A federal judge has refused to dismiss tax charges brought against a former CIA agent, saying Iran-contra independent counsel Lawrence E. Walsh has the jurisdiction to bring the case, officials said yesterday.

As a result, Thomas G. Clines's trial on the four-count indictment remains scheduled to begin Sept. 4 in Baltimore, said Mary Belcher, spokeswoman for Walsh's office.

Clines assisted the Nicaraguan contra arms resupply network run by Richard V. Secord and Albert Hakim and overseen by then-White House aide Oliver L. North. He helped locate a European arms dealer as a source of weapons, helped arrange for shipping and lined up crews to transport the supplies to the rebels.

Accused of hiding arms sales profits from the government, Clines was indicted Feb. 22 on charges of underreporting his income to the Internal Revenue Service and failing to report foreign financial accounts to the Treasury Department. If convicted on all counts, he could face a maximum of 21 years in prison and $950,000 in fines.

U.S. District Judge Norman P. Ramsey in Baltimore rejected Clines's bids to dismiss the charges and to suppress financial records obtained through a U.S.-Swiss treaty.
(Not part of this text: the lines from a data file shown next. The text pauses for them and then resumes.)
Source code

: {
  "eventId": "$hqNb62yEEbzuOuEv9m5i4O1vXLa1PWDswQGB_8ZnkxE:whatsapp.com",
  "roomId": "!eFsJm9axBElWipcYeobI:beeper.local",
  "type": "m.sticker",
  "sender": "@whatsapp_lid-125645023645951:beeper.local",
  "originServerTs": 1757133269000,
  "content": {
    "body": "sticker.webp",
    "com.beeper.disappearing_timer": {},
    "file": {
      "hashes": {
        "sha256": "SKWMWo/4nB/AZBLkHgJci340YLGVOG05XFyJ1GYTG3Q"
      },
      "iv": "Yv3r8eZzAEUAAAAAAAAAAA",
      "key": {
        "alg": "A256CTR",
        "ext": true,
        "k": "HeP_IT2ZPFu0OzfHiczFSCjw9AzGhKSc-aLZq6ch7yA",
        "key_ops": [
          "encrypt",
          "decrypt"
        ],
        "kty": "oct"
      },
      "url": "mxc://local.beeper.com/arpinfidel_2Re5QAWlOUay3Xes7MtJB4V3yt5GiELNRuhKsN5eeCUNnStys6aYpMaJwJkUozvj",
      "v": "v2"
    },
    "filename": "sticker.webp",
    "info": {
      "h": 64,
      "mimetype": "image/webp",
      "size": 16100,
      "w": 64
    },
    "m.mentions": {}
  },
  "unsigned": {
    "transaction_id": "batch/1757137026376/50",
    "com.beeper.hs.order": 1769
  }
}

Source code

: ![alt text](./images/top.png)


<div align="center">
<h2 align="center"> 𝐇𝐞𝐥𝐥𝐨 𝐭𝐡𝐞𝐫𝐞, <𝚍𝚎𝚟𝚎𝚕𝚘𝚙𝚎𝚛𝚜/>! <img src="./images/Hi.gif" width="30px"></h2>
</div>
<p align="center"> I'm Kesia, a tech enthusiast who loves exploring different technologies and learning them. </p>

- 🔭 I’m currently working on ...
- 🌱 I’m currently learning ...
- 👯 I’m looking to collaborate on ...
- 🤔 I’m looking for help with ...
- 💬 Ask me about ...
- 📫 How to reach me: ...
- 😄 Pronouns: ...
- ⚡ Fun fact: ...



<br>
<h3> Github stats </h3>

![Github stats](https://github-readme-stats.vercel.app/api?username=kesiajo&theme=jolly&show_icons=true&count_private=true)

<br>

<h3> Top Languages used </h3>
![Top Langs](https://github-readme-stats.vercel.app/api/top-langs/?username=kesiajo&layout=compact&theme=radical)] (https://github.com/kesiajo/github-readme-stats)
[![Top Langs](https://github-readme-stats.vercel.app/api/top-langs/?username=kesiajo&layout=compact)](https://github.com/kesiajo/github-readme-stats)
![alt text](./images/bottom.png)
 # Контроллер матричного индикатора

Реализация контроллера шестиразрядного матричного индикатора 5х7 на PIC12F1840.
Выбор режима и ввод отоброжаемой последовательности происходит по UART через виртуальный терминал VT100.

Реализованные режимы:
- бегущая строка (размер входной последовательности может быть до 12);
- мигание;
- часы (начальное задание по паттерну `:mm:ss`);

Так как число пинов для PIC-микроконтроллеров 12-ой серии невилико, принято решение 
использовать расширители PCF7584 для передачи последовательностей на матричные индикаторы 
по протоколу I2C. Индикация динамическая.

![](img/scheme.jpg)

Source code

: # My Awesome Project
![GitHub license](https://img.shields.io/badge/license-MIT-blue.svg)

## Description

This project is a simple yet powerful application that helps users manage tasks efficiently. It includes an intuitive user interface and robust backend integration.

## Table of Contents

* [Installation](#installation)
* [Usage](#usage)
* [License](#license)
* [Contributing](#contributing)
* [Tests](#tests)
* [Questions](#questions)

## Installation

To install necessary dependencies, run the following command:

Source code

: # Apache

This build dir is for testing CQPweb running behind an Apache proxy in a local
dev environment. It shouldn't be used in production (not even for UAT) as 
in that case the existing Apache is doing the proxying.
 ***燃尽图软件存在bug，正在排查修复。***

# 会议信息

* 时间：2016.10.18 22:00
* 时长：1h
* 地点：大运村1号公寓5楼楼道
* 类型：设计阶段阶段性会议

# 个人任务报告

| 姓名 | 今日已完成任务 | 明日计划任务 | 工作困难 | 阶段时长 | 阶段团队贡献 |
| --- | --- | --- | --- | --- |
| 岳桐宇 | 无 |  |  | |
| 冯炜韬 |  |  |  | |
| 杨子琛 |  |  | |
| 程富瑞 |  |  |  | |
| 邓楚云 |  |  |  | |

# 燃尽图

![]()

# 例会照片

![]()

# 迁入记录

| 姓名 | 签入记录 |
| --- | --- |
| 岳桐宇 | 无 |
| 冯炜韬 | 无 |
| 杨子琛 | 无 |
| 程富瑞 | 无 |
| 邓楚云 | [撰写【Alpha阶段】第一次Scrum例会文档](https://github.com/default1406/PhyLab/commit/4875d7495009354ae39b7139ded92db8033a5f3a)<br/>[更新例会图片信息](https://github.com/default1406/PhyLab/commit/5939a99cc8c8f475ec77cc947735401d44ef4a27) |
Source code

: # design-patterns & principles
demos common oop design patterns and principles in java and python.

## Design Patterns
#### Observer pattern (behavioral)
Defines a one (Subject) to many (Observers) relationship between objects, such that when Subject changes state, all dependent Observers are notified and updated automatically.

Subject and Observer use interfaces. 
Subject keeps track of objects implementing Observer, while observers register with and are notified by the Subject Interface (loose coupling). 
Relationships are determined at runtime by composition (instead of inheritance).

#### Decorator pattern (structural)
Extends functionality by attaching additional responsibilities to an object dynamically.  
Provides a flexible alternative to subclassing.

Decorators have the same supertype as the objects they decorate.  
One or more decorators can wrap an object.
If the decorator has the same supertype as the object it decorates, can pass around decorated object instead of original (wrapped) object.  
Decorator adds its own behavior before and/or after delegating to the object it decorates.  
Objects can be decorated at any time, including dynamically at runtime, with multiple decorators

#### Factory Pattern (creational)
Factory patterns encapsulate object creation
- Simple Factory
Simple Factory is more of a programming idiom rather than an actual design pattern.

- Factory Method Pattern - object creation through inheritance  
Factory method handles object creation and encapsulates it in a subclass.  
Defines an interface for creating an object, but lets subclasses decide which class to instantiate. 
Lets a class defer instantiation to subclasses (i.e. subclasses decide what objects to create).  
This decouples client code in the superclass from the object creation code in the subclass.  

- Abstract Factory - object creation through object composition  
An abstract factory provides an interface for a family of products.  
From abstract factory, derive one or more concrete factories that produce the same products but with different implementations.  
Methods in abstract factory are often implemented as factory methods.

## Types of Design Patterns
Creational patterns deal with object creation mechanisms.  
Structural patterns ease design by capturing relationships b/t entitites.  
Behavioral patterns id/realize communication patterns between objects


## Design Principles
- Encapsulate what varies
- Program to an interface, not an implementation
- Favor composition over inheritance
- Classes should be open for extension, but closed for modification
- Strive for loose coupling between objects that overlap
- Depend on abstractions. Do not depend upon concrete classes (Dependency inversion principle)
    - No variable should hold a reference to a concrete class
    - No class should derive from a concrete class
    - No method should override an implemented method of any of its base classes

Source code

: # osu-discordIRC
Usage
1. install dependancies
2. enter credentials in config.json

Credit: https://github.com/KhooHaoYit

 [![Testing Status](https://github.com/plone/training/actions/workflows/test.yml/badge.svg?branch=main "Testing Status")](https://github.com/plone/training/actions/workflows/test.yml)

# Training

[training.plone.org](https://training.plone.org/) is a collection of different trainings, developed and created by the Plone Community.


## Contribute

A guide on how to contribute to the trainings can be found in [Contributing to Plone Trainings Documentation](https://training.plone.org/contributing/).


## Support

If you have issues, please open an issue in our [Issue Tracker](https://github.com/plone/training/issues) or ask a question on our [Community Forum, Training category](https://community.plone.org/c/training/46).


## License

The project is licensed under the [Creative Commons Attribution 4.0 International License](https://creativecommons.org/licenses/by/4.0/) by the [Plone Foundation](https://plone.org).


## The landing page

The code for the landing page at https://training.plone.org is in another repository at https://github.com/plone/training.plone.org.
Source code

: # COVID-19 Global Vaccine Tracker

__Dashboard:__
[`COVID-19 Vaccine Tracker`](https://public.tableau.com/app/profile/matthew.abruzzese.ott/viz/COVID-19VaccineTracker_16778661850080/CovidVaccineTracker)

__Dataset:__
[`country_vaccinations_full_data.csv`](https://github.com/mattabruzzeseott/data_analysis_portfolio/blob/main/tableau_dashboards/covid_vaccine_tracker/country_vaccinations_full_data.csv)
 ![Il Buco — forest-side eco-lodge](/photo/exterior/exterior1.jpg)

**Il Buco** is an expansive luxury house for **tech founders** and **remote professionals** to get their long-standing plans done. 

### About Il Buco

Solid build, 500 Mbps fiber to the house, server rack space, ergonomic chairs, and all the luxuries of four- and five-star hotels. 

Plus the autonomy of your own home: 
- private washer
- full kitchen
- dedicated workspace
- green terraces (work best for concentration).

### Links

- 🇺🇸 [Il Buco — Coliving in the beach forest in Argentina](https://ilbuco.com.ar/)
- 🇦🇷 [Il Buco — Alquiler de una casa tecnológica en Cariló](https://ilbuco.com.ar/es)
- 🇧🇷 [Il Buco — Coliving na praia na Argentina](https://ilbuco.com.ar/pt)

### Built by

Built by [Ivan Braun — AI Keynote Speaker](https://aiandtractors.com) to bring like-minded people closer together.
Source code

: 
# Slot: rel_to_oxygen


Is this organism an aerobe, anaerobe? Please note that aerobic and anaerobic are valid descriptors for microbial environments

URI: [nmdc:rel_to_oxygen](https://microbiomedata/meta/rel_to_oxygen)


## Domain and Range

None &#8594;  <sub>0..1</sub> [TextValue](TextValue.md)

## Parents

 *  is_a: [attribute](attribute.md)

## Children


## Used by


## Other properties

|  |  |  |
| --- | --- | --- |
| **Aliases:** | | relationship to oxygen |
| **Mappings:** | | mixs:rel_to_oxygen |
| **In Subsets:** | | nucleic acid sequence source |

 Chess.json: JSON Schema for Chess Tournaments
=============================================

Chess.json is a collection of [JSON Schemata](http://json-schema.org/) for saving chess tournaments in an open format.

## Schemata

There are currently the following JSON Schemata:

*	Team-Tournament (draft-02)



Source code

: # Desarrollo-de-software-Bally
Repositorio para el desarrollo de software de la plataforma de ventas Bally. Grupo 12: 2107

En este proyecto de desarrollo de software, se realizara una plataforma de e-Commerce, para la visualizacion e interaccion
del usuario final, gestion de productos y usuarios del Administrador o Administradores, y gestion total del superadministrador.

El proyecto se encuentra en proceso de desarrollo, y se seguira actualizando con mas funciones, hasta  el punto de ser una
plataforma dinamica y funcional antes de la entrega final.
Clines argued in his motion to dismiss that the alleged tax crimes were "without any relationship whatsoever to the events of the {Iran-contra} affair" and outside Walsh's jurisdiction because Clines has not been charged with committing any crime by virtue of his participation in the purchase, sale or transfer of arms. He also has not been charged with any crime relating to supporting the contras.